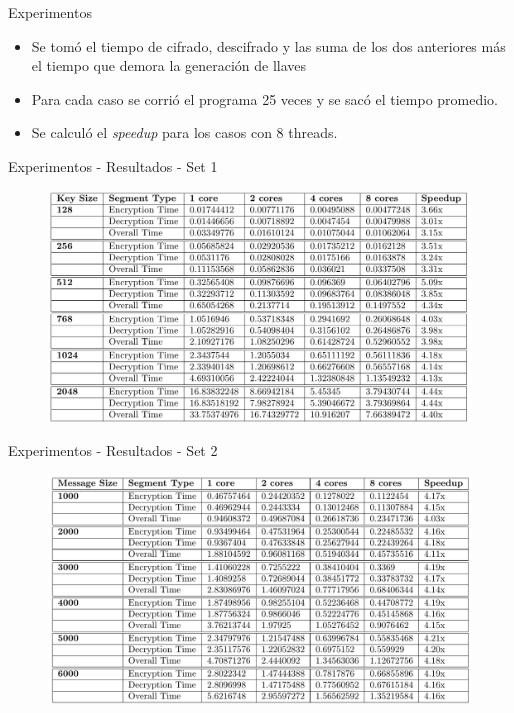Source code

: \documentclass{beamer}c
\begin{document}
\begin{frame}{Experimentos}
   \begin{itemize}
    \item Se tomó el tiempo de cifrado, descifrado y las suma de los dos anteriores más el tiempo
    que demora la generación de llaves
    \item Para cada caso se corrió el programa 25 veces y se sacó el tiempo promedio.
    \item Se calculó el \textit{speedup} para los casos con 8 threads.
   \end{itemize}
\end{frame}

\begin{frame}{Experimentos - Resultados - Set 1}
  \begin{table}
  \begin{figure}
   \includegraphics[scale = 0.25]{2.png}
  \end{figure}
  \caption{Resultados con el \textit{Set 1}}
  \end{table}
\end{frame}

\begin{frame}{Experimentos - Resultados - Set 2}
  \begin{table}
   \begin{figure}
    \includegraphics[scale = 0.24]{3.png}
   \end{figure}
  \caption{Resultados con el \textit{Set 2}}
  \end{table}

 
\end{frame}
\end{document}
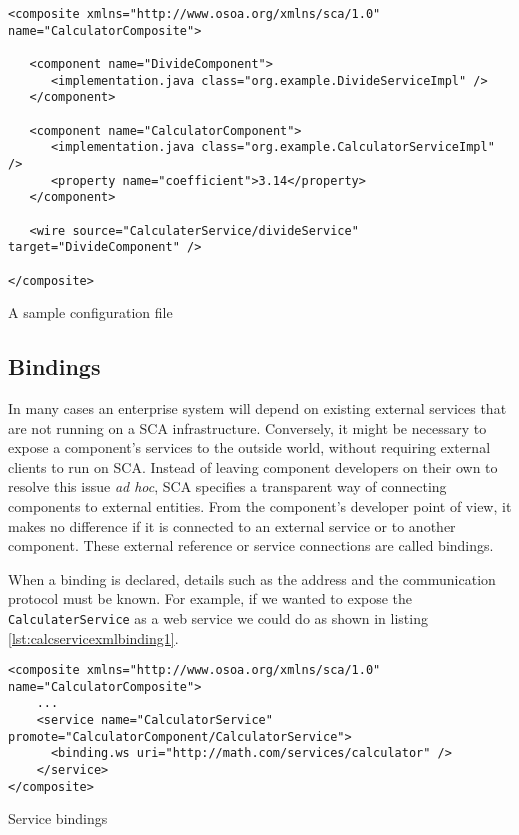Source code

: \begin{listing}
\begin{verbatim}
<composite xmlns="http://www.osoa.org/xmlns/sca/1.0" name="CalculatorComposite">

   <component name="DivideComponent">
      <implementation.java class="org.example.DivideServiceImpl" />
   </component>

   <component name="CalculatorComponent">
      <implementation.java class="org.example.CalculatorServiceImpl" />
      <property name="coefficient">3.14</property>
   </component>
   
   <wire source="CalculaterService/divideService" target="DivideComponent" />

</composite>
\end{verbatim}
\caption{A sample configuration file}
\label{lst:calcservicexmlwires}
\end{listing}

\subsection{Bindings}

In many cases an enterprise system will depend on existing external services that are not running on a SCA infrastructure.
Conversely, it might be necessary to expose a component's services to the outside world, without requiring external clients
to run on SCA. Instead of leaving component developers on their own to resolve this issue \emph{ad hoc}, SCA specifies
a transparent way of connecting components to external entities. From the component's developer point of view, it makes
no difference if it is connected to an external service or to another component. These external reference or service
connections are called bindings.

When a binding is declared, details such as the address and the communication protocol must be known. For example, if we
wanted to expose the \texttt{CalculaterService} as a web service we could do as shown in listing \ref{lst:calcservicexmlbinding1}.

\begin{listing}
\begin{verbatim}
<composite xmlns="http://www.osoa.org/xmlns/sca/1.0" name="CalculatorComposite">
    ...
    <service name="CalculatorService" promote="CalculatorComponent/CalculatorService">
      <binding.ws uri="http://math.com/services/calculator" />
    </service>
</composite>
\end{verbatim}
\caption{Service bindings}
\label{lst:calcservicexmlbinding1}
\end{listing}

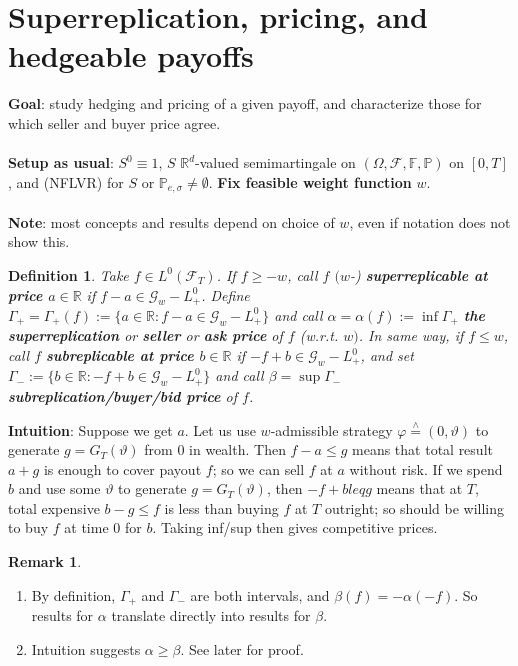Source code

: \documentclass[12pt,a4paper, twoside]{article}
\newtheorem{defn}{Definition}[section]
\theoremstyle{definition}
\newtheorem{rem}{Remark}[section]
\newcommand{\PP}{\mathbb{P}} %
\newcommand{\teq}{\overset{\wedge}{=}}
\begin{document}
\section{Superreplication, pricing, and hedgeable payoffs}
\textbf{Goal}: study hedging and pricing of a given payoff, and characterize those for which seller and buyer price agree. 
\\\\
\textbf{Setup as usual}: $S^0 \equiv 1$, $S$ $\mathbb{R}^d$-valued semimartingale on $( \Omega, \mathcal{F}, \mathbb{F}, \PP)$ on $[0,T]$,  and (NFLVR) for $S$ or $\PP_{e, \sigma} \neq \emptyset$. \textbf{Fix feasible weight function} $w$.
\\\\
\textbf{Note}: most concepts and results depend on choice of $w$, even if notation does not show this. 
\begin{defn} Take $f \in L^0( \mathcal{F}_T)$. If $f \geq -w$, call $f$ $(w$-) \textbf{superreplicable at price $a \in \mathbb{R}$} if $f-a \in \mathcal{G}_w-L_+^0$. Define $\Gamma_+= \Gamma_+(f) := \{ a \in \mathbb{R}: f-a \in \mathcal{G}_w-L_+^0 \}$ and call $\alpha = \alpha(f) := \inf \Gamma_+$ \textbf{the superreplication} or \textbf{seller} or \textbf{ask price} of $f$ (w.r.t. $w)$. In same way, if $f \leq w$, call $f$ \textbf{subreplicable at price $b \in \mathbb{R}$} if $-f + b \in \mathcal{G}_w-L_+^0$, and set $\Gamma_- := \{ b \in \mathbb{R}: -f + b \in \mathcal{G}_w-L_+^0\}$ and call $\beta = \sup \Gamma_-$ \textbf{subreplication/buyer/bid price} of $f$.
\end{defn}
\noindent \textbf{Intuition}: Suppose we get $a$. Let us use $w$-admissible strategy $\varphi \teq (0, \vartheta)$ to generate $g = G_T( \vartheta)$ from $0$ in wealth. Then $f-a \leq g$ means that total result $a+g$ is enough to cover payout $f$; so we can sell $f$ at $a$ without risk. If we spend $b$ and use some $\vartheta$ to generate $g = G_T( \vartheta)$, then $-f+b leq g$ means that at $T$, total expensive $b-g \leq f$ is less than buying $f$ at $T$ outright; so should be willing to buy $f$ at time $0$ for $b$. Taking inf/sup then gives competitive prices. 
\begin{rem} \
\begin{enumerate}
\item By definition, $\Gamma_+$ and $\Gamma_-$ are both intervals, and $\beta(f) = - \alpha(-f)$. So results for $\alpha$ translate directly into results for $\beta$. 
\item Intuition suggests $\alpha \geq \beta$. See later for proof. 
\end{enumerate}
\end{rem}
\end{document}
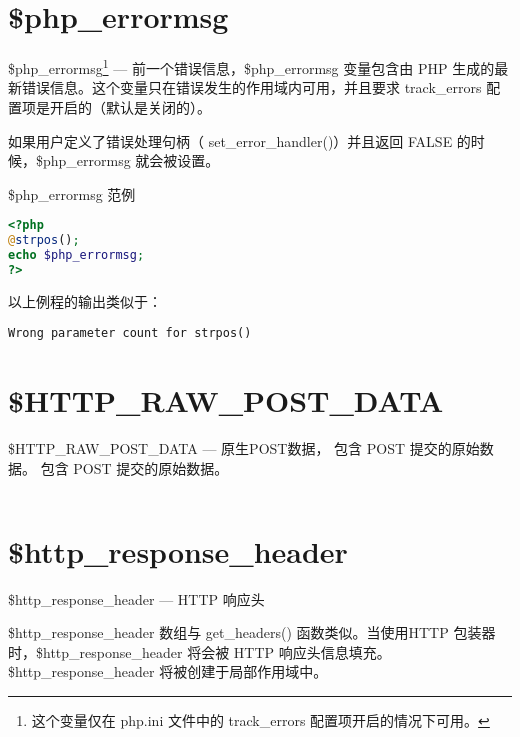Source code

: \section{\$php\_errormsg}

\$php\_errormsg\footnote{这个变量仅在 php.ini 文件中的 track\_errors 配置项开启的情况下可用。} — 前一个错误信息，\$php\_errormsg 变量包含由 PHP 生成的最新错误信息。这个变量只在错误发生的作用域内可用，并且要求 track\_errors 配置项是开启的（默认是关闭的）。

如果用户定义了错误处理句柄（ set\_error\_handler()）并且返回 FALSE 的时候，\$php\_errormsg 就会被设置。


\begin{example}
\$php\_errormsg 范例
\begin{lstlisting}[language=PHP]
<?php
@strpos();
echo $php_errormsg;
?>
\end{lstlisting}
\end{example}

以上例程的输出类似于：

\begin{verbatim}
Wrong parameter count for strpos()
\end{verbatim}






\section{\$HTTP\_RAW\_POST\_DATA}


\$HTTP\_RAW\_POST\_DATA — 原生POST数据， 包含 POST 提交的原始数据。 包含 POST 提交的原始数据。

\begin{example}

\begin{lstlisting}[language=PHP]

\end{lstlisting}
\end{example}

\section{\$http\_response\_header}



\$http\_response\_header — HTTP 响应头

\$http\_response\_header 数组与 get\_headers() 函数类似。当使用HTTP 包装器时，\$http\_response\_header 将会被 HTTP 响应头信息填充。\$http\_response\_header 将被创建于局部作用域中。



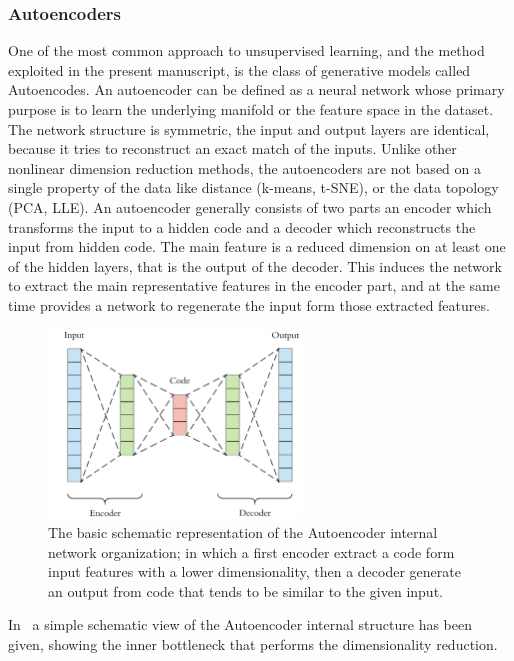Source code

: \subsubsection{Autoencoders}

One of the most common approach to unsupervised learning, and the method exploited in the present manuscript, is the class of generative models called Autoencodes.
An autoencoder can be defined as a neural network whose primary purpose is to learn the underlying manifold or the feature space in the dataset. The network structure is symmetric, the input and output layers are identical, because it tries to reconstruct an exact match of the inputs. Unlike other nonlinear dimension reduction methods, the autoencoders are not based on a single property of the data like distance (k-means, t-SNE), or the data topology (PCA, LLE). An autoencoder generally consists of two parts an encoder which transforms the input to a hidden code and a decoder which reconstructs the input from hidden code. The main feature is a reduced dimension on at least one of the hidden layers, that is the output of the decoder. This induces the network to extract the main representative features in the encoder part, and at the same time provides a network to regenerate the input form those extracted features.
\begin{figure}[h]
    \centering
    \includegraphics[height=5cm]{img/3_ML/Autoencoder.png}
    \caption{The basic schematic representation of the Autoencoder internal network organization; in which a first encoder extract a code form input features with a lower dimensionality, then a decoder generate an output from code that tends to be similar to the given input. }
    \label{fig:autoencoder}
\end{figure}
In~\Figure{\ref{fig:autoencoder}} a simple schematic view of the Autoencoder internal structure has been given, showing the inner bottleneck that performs the dimensionality reduction.


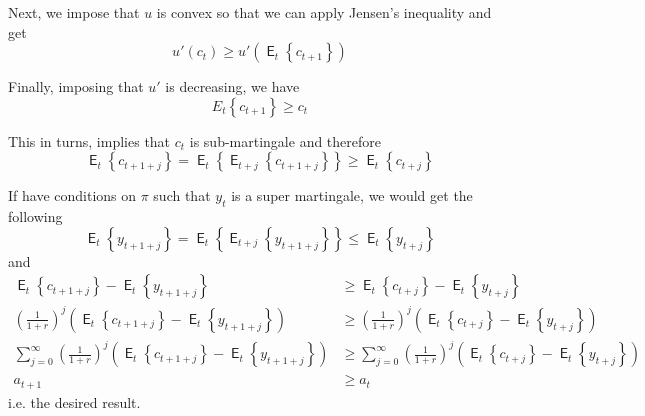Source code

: \documentclass[12pt]{article}
\newcommand{\1}{{\bf 1}} %
\DeclareMathOperator{\E}{\mathsf{E}} %
\newcommand{\cbra}[1]{\left\{ #1 \right\}}
\begin{document}
\begin{enumerate}[(1)]
	Next, we impose that $u$ is convex so that we can apply Jensen's inequality and get
			\[
	u'(c_t) \geq u'( \E_t\cbra{c_{t+1}})
	\]
	
	Finally, imposing that $u'$ is decreasing, we have 
				\[
	E_t\cbra{c_{t+1}} \geq c_t
	\]
	
	This in turns, implies that $c_t$ is sub-martingale and therefore
	\[
	\E_t\cbra{c_{t+1+j}} = \E_t\cbra{\E_{t+j}\cbra{c_{t+1+j}}} \geq \E_t\cbra{c_{t+j}}
	\]
	
	If have conditions on $\pi$ such that $y_t$ is a super martingale, we would get the following 
		\[
	\E_t\cbra{y_{t+1+j}} = \E_t\cbra{\E_{t+j}\cbra{y_{t+1+j}}} \leq \E_t\cbra{y_{t+j}}
	\]
	and
	\begin{align*}
	\E_t\cbra{c_{t+1+j}}-\E_t\cbra{y_{t+1+j}} &\geq \E_t\cbra{c_{t+j}}-\E_t\cbra{y_{t+j}}\\
		 \left( \frac{1}{1+r}\right)^j\left( \E_t\cbra{c_{t+1+j}}-\E_t\cbra{y_{t+1+j}}\right)  &\geq   \left( \frac{1}{1+r}\right)^j\left( \E_t\cbra{c_{t+j}}-\E_t\cbra{y_{t+j}} \right) \\
	 \sum_{j=0}^{\infty}\left( \frac{1}{1+r}\right)^j\left( \E_t\cbra{c_{t+1+j}}-\E_t\cbra{y_{t+1+j}}\right)  &\geq   \sum_{j=0}^{\infty}\left( \frac{1}{1+r}\right)^j\left( \E_t\cbra{c_{t+j}}-\E_t\cbra{y_{t+j}} \right) \\
	 a_{t+1} &\geq a_t
	\end{align*}
	i.e. the desired result.
	
\end{enumerate}
\end{document}
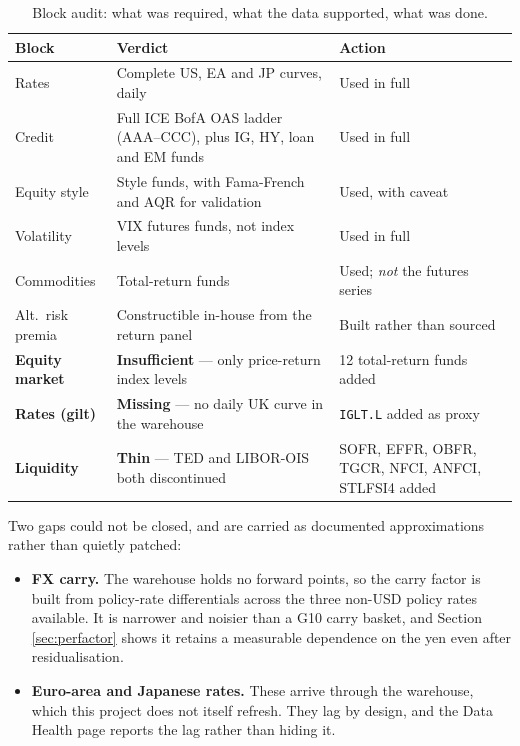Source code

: \documentclass[11pt,a4paper]{article}
\newcommand{\code}[1]{\texttt{\small #1}}
\begin{document}
\begin{table}[htbp]
\centering
\caption{Block audit: what was required, what the data supported, what was done.}
\label{tab:audit}
\small
\begin{tabularx}{\textwidth}{@{}lXl@{}}
\toprule
\textbf{Block} & \textbf{Verdict} & \textbf{Action} \\
\midrule
Rates & Complete US, EA and JP curves, daily & Used in full \\
Credit & Full ICE BofA OAS ladder (AAA--CCC), plus IG, HY, loan and EM funds & Used in full \\
Equity style & Style funds, with Fama-French and AQR for validation & Used, with caveat \\
Volatility & VIX futures funds, not index levels & Used in full \\
Commodities & Total-return funds & Used; \emph{not} the futures series \\
Alt.\ risk premia & Constructible in-house from the return panel & Built rather than sourced \\
\addlinespace
\textbf{Equity market} & \textbf{Insufficient} --- only price-return index levels & 12 total-return funds added \\
\textbf{Rates (gilt)} & \textbf{Missing} --- no daily UK curve in the warehouse & \code{IGLT.L} added as proxy \\
\textbf{Liquidity} & \textbf{Thin} --- TED and LIBOR-OIS both discontinued & SOFR, EFFR, OBFR, TGCR, NFCI, ANFCI, STLFSI4 added \\
\bottomrule
\end{tabularx}
\end{table}

Two gaps could not be closed, and are carried as documented approximations rather
than quietly patched:

\begin{itemize}[leftmargin=1.4em,itemsep=0.3ex]
\item \textbf{FX carry.} The warehouse holds no forward points, so the carry factor is
  built from policy-rate differentials across the three non-USD policy rates
  available. It is narrower and noisier than a G10 carry basket, and Section
  \ref{sec:perfactor} shows it retains a measurable dependence on the yen even after
  residualisation.
\item \textbf{Euro-area and Japanese rates.} These arrive through the warehouse,
  which this project does not itself refresh. They lag by design, and the Data Health
  page reports the lag rather than hiding it.
\end{itemize}
\end{document}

* * * *

■ **WHAT IS BEING ASKED**: Could you repeat exactly the lines from the first one of the records above through the line containing "connections are called bindings.", leaving out any pictures?

■ **EXPECTED ANSWER**:
Source code

: \documentclass{beamer}c
\begin{document}
\begin{frame}{Experimentos}
   \begin{itemize}
    \item Se tomó el tiempo de cifrado, descifrado y las suma de los dos anteriores más el tiempo
    que demora la generación de llaves
    \item Para cada caso se corrió el programa 25 veces y se sacó el tiempo promedio.
    \item Se calculó el \textit{speedup} para los casos con 8 threads.
   \end{itemize}
\end{frame}

\begin{frame}{Experimentos - Resultados - Set 1}
  \begin{table}
  \begin{figure}
   \includegraphics[scale = 0.25]{2.png}
  \end{figure}
  \caption{Resultados con el \textit{Set 1}}
  \end{table}
\end{frame}

\begin{frame}{Experimentos - Resultados - Set 2}
  \begin{table}
   \begin{figure}
    \includegraphics[scale = 0.24]{3.png}
   \end{figure}
  \caption{Resultados con el \textit{Set 2}}
  \end{table}

 
\end{frame}
\end{document}
Source code

: \begin{listing}
\begin{verbatim}
<composite xmlns="http://www.osoa.org/xmlns/sca/1.0" name="CalculatorComposite">

   <component name="DivideComponent">
      <implementation.java class="org.example.DivideServiceImpl" />
   </component>

   <component name="CalculatorComponent">
      <implementation.java class="org.example.CalculatorServiceImpl" />
      <property name="coefficient">3.14</property>
   </component>
   
   <wire source="CalculaterService/divideService" target="DivideComponent" />

</composite>
\end{verbatim}
\caption{A sample configuration file}
\label{lst:calcservicexmlwires}
\end{listing}

\subsection{Bindings}

In many cases an enterprise system will depend on existing external services that are not running on a SCA infrastructure.
Conversely, it might be necessary to expose a component's services to the outside world, without requiring external clients
to run on SCA. Instead of leaving component developers on their own to resolve this issue \emph{ad hoc}, SCA specifies
a transparent way of connecting components to external entities. From the component's developer point of view, it makes
no difference if it is connected to an external service or to another component. These external reference or service
connections are called bindings.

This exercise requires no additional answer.